What the JVM Does With your Bytecode when Nobody's Looking

Sessions

Have you tried Mirah yet?

Track: Cool Languages, friday 10:00 - 10:50

Mirah is a pragmatic approach to JVM languages. These days, we have dynamic languages offering higher productivity and fancy web frameworks, functional languages promising to save us from concurrency headaches, and static-typed languages giving us almost infinitely extensible type systems. Mirah is different, delivering a rich set of language features with no runtime dependencies. It borrows Ruby's syntax for clean code, but it is static-typed with optional dynamic typing like C#. It supports macro expansions like C, making it more fluid and extensible. The type system is almost identical to Java, and the compiler can output both class files and Java source files. Come see why Mirah may be your next JVM language.

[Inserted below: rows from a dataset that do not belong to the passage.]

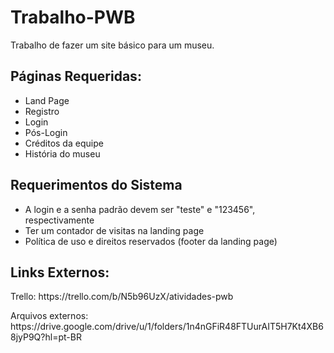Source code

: # Trabalho-PWB
Trabalho de fazer um site básico para um museu.

<h2>Páginas Requeridas:</h2>
<ul>
  <li>Land Page</li>
  <li>Registro</li>
  <li>Login</li>
  <li>Pós-Login</li>
  <li>Créditos da equipe</li>
  <li>História do museu</li>
</ul>

<h2>Requerimentos do Sistema</h2>
<ul>
  <li>A login e a senha padrão devem ser "teste" e "123456", respectivamente</li>
  <li>Ter um contador de visitas na landing page</li>
  <li>Política de uso e direitos reservados (footer da landing page)</li>
</ul>

<h2>Links Externos: </h2>
<p>Trello: https://trello.com/b/N5b96UzX/atividades-pwb</p>
<p>Arquivos externos: https://drive.google.com/drive/u/1/folders/1n4nGFiR48FTUurAIT5H7Kt4XB68jyP9Q?hl=pt-BR</p>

What the JVM Does With your Bytecode when Nobody's Looking

Track: Java, friday 13:00 - 13:50

Look at you, hacker. You think you know all there is about building apps for the JVM. You've used all the cool tools. You've written your own persistence library or web frameworks. Maybe you've even implemented a JVM language. But do you really know what happens to your code after you hand it off to the JVM? This talk will explore the guts of the OpenJDK VM, Hotspot. We'll take a few simple examples from bytecode through optimization and compilation all the way down to assembly code, and explore how you can ensure your code runs as fast as possible. We'll see how generational garbage collection works with the aid of VisualVM and learn a few JVM flags to help you tune it. We'll play with invokedynamic and show how it fits into the JVM story. And we'll chat about how you can take advantage of this newfound knowledge to be a better JVM user.